As the President of the Broadmoor Improvement Association, LaToya crafted their inclusive consensus building decisionmaking model, building partnerships inside and outside the community to create and implement a redevelopment plan with unprecedented results, engaging $50 million in funds and 13,000 volunteers to produce: -A new library/community center, unique in the city -Rebuilt homes at a pace that led the city’s recovery -A community health center -A renovated public school
She was still serving as President of the BIA in 2005 when Hurricane Katrina hit and the levees failed. Broadmoor was devastated and at risk of being demolished. Under her leadership, the BIA rallied the community through hundreds of meetings and actions, ushered in the next phase of the neighborhoods redevelopment, and Broadmoor is now considered an international model for disaster recovery.
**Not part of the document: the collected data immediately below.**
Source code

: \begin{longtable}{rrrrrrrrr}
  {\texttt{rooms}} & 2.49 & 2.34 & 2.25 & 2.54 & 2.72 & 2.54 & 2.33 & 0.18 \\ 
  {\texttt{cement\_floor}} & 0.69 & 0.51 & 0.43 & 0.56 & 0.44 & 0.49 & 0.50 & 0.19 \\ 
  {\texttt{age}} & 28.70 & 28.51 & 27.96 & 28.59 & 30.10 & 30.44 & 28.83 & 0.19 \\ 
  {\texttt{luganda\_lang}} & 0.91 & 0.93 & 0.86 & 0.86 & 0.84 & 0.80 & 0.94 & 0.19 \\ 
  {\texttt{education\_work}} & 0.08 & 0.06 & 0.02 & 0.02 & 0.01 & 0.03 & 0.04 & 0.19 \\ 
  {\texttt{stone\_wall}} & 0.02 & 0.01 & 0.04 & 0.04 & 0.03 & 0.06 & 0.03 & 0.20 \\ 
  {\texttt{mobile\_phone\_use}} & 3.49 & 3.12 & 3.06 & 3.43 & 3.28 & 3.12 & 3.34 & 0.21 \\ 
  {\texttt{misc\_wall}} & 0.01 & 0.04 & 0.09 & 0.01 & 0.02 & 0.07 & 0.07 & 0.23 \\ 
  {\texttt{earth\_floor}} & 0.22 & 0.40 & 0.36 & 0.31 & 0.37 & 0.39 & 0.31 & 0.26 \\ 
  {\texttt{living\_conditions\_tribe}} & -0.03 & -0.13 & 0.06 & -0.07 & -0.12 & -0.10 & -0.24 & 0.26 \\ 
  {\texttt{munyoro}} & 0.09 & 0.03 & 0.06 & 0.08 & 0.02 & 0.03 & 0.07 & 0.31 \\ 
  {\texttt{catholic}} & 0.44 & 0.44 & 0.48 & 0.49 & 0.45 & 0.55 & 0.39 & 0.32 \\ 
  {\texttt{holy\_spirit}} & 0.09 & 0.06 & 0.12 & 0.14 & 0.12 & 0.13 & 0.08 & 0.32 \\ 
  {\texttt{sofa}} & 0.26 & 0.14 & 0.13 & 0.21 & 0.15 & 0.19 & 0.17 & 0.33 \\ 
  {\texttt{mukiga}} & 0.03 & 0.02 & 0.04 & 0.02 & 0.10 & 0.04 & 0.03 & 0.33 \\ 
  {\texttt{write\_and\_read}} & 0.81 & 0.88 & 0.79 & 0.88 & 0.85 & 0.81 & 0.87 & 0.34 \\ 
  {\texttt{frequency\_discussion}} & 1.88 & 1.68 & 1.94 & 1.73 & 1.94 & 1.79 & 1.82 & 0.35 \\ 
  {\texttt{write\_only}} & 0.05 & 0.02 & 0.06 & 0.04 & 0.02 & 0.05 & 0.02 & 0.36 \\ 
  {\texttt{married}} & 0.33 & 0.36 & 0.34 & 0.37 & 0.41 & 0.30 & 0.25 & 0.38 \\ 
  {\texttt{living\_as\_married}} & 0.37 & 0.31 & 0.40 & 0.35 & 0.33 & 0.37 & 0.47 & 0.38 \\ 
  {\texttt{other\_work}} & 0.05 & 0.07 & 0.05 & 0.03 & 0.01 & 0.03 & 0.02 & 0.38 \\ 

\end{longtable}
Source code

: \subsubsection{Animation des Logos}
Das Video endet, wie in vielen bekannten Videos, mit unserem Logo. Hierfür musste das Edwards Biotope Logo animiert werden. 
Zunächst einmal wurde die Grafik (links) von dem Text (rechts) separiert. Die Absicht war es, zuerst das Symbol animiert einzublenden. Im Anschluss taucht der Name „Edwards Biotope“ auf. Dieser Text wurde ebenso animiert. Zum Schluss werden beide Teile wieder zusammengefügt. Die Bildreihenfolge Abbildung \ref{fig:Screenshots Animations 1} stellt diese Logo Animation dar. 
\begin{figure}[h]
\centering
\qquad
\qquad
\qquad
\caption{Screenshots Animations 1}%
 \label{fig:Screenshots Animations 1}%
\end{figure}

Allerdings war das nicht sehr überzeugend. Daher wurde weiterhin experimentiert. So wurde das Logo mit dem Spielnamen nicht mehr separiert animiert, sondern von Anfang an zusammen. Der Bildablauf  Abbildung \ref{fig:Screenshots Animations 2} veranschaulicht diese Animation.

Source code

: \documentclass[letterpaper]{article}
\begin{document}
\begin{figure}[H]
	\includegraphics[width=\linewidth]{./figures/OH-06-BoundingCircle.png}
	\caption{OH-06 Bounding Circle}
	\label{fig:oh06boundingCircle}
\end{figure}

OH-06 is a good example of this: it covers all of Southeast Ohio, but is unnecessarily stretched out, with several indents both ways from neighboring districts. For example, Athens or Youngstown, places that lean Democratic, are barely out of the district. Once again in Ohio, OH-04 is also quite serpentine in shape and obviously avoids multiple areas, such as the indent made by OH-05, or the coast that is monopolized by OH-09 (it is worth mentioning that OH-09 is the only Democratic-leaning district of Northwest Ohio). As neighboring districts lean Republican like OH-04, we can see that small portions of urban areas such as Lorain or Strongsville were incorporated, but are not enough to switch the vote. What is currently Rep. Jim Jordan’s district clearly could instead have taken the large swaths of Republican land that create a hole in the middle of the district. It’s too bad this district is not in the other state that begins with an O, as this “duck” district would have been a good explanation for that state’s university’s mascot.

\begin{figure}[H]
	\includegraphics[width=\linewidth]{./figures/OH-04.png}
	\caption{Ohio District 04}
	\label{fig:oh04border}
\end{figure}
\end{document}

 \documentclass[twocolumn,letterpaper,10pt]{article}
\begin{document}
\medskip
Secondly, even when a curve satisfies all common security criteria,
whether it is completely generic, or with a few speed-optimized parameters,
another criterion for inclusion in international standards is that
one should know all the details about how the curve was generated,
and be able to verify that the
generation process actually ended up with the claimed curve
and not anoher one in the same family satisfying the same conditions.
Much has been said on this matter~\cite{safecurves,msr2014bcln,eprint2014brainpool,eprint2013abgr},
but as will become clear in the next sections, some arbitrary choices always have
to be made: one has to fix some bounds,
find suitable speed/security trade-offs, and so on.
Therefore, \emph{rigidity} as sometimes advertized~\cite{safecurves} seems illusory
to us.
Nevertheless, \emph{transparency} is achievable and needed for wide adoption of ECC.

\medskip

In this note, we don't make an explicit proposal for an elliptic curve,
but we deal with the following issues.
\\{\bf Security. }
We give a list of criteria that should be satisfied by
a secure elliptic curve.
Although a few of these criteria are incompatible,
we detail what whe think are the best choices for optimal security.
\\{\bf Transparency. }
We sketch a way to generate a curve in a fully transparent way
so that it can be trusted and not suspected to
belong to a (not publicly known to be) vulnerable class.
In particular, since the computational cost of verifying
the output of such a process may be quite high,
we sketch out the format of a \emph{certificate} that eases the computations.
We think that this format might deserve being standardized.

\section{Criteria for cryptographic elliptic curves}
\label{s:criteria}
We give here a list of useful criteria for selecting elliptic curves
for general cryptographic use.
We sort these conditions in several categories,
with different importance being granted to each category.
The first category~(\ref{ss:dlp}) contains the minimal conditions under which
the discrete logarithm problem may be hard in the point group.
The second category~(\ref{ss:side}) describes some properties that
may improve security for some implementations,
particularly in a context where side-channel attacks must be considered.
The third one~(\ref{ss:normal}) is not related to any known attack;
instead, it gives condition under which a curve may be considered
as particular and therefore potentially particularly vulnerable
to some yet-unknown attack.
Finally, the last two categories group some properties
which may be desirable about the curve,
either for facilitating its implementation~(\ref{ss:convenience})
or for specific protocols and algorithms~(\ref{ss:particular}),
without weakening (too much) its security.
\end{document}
In 2012, LaToya Cantrell was elected to the New Orleans City Council. There, she built an incredible track record of successful advocacy and effective progressive legislating, with notable highlights such as: -Stopped the ICE hold practice for immigrants -Spearheaded the “Smoke-Free” ordinance, protecting those in the service industry and musicians from secondhand smoke -Passed the “Welcoming Cities” resolution, aiding marginalized residents -Worked with developers and advocates to produce affordable housing -Consistently voted for a smaller jail and for meaningful criminal justice reform
As a Black woman raised by a hardworking single mother, she knows what struggling to make ends meet feels like when the deck is stacked against you. That’s why she’s built a uniquely people-powered campaign, and why as Mayor she’s committed to fighting societal inequality and fostering better quality of life for all. She’s running to push for a $15 minimum wage, to expand affordable housing, to create job training and education opportunities, and to make New Orleans a safer and more equitable place for all.